-- Records shown follows --

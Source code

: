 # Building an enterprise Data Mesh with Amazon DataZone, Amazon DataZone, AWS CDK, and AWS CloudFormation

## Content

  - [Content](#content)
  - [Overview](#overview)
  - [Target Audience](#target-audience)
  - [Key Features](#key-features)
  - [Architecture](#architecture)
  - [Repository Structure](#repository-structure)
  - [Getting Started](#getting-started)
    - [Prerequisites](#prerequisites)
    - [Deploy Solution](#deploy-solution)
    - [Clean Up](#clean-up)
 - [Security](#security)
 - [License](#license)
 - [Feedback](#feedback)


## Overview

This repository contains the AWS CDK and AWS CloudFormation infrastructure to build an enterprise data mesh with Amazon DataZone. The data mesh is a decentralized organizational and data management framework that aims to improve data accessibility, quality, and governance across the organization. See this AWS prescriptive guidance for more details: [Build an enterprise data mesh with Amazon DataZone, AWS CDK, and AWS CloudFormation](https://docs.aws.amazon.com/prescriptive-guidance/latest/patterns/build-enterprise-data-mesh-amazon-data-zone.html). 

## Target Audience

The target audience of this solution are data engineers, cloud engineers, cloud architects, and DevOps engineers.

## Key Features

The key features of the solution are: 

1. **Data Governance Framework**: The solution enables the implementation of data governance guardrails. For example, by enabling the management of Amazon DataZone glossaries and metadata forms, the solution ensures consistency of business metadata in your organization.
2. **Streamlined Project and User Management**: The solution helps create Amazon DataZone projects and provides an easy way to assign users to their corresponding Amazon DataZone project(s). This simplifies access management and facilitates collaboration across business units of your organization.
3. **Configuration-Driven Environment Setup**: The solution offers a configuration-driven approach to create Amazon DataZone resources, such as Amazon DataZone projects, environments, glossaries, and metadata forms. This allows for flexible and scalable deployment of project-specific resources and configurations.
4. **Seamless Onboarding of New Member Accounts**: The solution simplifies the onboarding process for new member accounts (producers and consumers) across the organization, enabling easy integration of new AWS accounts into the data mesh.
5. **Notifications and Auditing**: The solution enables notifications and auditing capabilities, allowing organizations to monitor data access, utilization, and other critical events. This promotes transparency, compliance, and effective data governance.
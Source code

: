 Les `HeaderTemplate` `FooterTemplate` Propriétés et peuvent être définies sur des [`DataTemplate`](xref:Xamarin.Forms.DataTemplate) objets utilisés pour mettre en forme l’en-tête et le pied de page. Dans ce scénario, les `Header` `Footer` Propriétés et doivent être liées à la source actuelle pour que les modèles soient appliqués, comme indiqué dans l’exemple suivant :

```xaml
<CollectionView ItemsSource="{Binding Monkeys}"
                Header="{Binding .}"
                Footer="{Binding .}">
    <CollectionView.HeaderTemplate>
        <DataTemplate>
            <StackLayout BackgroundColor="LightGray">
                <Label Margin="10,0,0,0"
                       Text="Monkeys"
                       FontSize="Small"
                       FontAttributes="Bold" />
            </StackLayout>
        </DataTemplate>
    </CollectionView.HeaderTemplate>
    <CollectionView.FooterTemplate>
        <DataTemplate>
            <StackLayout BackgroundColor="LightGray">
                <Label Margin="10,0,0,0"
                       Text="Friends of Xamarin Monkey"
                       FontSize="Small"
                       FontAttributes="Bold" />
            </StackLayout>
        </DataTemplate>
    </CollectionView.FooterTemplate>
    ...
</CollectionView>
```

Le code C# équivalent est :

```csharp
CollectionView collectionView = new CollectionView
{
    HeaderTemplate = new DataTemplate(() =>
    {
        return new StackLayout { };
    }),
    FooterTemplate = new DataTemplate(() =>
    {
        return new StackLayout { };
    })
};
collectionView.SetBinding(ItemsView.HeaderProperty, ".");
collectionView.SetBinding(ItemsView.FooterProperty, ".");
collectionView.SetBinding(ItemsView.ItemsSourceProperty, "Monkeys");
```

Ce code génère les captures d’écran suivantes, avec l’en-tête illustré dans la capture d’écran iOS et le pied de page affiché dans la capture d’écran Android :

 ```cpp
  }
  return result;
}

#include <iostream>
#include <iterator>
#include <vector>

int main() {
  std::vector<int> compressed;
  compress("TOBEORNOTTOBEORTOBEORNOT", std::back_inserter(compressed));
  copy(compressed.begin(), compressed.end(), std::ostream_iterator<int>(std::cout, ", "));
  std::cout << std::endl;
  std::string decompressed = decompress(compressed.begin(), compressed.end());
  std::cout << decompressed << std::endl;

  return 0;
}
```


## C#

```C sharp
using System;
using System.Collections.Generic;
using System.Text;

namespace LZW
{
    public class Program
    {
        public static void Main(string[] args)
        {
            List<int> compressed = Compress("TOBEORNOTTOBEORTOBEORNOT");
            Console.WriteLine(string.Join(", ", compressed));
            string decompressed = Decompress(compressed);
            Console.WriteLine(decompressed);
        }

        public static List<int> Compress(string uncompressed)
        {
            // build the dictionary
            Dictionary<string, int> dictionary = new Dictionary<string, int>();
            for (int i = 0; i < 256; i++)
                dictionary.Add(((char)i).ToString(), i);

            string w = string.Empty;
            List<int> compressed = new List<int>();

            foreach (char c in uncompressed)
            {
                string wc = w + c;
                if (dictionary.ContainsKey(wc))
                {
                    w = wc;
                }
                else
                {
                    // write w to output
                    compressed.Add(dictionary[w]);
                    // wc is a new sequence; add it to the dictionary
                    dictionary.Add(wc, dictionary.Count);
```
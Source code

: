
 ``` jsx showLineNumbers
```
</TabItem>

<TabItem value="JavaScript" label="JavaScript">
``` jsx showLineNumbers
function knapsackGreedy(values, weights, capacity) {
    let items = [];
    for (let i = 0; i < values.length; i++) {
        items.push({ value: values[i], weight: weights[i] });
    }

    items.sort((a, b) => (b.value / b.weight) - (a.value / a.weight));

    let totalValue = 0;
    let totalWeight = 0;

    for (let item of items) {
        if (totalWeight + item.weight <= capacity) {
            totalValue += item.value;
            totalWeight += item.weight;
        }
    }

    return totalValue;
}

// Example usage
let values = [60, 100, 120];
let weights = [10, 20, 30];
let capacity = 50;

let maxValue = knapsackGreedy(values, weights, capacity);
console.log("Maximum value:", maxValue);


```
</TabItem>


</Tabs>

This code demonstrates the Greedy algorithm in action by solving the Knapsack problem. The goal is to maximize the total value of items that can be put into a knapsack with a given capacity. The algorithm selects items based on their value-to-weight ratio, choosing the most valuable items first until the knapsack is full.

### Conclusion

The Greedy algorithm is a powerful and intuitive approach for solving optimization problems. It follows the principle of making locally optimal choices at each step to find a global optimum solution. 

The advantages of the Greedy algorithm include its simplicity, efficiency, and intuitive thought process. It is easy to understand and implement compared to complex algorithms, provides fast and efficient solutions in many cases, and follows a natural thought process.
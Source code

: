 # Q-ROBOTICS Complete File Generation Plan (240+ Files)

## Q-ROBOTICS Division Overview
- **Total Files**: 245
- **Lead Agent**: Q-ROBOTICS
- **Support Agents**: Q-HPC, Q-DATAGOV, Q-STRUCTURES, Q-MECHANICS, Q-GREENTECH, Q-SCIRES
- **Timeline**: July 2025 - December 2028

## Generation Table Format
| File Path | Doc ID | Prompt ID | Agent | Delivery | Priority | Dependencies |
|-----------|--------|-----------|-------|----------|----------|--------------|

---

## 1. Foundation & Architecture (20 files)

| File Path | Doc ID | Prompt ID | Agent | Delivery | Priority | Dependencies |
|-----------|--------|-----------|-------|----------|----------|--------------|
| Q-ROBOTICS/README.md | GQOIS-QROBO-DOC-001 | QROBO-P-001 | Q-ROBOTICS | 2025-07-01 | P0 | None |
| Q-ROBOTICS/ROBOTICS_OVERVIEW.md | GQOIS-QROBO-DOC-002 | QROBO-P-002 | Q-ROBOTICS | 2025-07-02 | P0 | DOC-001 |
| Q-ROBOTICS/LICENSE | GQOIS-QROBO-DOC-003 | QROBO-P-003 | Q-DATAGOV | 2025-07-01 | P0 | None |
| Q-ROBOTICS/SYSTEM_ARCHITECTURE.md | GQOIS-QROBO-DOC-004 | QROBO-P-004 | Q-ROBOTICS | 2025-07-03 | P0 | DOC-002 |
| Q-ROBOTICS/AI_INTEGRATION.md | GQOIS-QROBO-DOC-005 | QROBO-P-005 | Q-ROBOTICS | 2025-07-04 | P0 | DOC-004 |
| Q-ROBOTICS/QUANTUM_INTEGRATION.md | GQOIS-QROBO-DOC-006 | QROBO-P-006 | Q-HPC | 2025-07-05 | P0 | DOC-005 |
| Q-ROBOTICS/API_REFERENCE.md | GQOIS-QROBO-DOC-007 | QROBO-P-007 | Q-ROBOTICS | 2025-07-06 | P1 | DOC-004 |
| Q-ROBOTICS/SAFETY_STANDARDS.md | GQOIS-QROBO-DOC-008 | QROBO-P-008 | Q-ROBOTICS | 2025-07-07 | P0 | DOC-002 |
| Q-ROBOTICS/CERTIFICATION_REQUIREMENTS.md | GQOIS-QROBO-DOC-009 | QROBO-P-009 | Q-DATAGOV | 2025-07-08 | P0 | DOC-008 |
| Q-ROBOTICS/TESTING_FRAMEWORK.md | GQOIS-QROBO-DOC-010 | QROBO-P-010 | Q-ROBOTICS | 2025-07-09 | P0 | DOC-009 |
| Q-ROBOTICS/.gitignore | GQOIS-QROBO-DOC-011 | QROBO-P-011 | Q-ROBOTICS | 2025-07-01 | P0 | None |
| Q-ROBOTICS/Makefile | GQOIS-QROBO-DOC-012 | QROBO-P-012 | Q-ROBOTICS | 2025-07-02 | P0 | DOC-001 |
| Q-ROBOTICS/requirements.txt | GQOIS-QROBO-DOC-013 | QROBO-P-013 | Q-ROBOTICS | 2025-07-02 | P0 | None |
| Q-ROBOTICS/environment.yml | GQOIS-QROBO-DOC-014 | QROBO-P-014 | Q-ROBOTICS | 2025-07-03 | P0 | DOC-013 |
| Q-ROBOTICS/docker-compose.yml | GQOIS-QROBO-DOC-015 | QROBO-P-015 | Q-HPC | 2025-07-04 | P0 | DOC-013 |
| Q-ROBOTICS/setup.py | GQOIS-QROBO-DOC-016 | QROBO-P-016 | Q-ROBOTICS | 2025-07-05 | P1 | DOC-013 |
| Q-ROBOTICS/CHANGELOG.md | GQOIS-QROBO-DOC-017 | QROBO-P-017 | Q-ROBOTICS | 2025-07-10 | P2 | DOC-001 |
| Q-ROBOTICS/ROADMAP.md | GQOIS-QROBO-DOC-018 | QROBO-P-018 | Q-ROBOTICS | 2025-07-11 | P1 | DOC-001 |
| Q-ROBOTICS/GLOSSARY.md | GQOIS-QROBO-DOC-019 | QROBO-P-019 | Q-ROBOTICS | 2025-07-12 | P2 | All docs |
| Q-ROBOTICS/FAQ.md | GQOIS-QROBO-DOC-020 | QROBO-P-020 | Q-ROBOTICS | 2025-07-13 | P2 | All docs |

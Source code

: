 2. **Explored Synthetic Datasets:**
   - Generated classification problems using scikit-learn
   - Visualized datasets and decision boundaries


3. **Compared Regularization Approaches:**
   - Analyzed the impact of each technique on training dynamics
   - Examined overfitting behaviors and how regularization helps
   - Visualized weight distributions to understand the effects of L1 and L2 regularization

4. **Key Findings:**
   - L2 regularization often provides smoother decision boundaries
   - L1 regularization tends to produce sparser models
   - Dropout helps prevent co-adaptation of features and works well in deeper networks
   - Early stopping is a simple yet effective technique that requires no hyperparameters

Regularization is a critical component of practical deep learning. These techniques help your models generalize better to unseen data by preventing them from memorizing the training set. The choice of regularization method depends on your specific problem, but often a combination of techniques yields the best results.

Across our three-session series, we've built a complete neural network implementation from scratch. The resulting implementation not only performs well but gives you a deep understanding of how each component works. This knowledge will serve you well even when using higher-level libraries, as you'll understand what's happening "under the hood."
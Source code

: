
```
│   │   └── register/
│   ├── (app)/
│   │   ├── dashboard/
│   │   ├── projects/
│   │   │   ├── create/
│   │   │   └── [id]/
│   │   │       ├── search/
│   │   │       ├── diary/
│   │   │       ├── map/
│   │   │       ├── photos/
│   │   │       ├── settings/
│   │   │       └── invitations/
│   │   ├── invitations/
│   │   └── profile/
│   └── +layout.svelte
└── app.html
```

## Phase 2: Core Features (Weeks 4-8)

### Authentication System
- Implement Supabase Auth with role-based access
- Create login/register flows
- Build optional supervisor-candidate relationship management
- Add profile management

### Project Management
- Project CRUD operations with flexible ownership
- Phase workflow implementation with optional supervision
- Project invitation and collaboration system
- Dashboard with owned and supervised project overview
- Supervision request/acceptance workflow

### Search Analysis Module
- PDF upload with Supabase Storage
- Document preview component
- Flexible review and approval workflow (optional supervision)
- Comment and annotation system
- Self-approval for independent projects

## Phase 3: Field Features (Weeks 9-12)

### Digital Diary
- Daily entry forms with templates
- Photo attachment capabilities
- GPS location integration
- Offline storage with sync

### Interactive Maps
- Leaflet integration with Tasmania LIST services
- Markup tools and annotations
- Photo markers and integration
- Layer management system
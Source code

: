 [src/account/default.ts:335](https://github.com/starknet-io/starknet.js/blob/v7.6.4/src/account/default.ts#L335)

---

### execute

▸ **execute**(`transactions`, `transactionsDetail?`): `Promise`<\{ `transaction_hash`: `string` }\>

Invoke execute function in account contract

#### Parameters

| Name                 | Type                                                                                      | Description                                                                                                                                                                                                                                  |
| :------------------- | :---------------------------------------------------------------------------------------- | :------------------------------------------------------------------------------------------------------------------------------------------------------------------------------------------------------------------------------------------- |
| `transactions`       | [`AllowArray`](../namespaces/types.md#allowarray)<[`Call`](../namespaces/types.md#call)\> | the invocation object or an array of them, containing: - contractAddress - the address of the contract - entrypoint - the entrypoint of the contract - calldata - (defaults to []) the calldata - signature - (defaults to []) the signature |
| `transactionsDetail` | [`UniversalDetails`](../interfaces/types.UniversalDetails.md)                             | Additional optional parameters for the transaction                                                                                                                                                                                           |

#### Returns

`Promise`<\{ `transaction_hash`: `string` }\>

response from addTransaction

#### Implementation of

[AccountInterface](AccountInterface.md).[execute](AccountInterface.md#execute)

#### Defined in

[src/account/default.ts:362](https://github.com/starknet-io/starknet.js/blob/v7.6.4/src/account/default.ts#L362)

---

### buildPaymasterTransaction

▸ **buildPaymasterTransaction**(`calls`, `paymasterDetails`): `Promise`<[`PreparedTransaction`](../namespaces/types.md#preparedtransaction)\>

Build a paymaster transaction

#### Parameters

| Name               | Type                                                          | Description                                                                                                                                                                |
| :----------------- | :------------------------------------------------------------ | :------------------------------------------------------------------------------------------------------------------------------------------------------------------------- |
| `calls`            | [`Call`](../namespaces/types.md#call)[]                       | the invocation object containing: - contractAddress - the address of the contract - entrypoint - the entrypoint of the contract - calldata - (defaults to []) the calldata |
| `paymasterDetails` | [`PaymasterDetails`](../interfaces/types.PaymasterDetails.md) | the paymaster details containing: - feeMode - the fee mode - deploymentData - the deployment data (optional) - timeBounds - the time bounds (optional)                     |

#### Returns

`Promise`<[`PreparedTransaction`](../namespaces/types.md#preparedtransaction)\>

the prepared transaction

-- Records shown concluded --

=== Activity ===
Would you filter the entries above and keep each line that has the word "approval"?

=== Response to this exercise ===
- Flexible review and approval workflow (optional supervision)
- Self-approval for independent projects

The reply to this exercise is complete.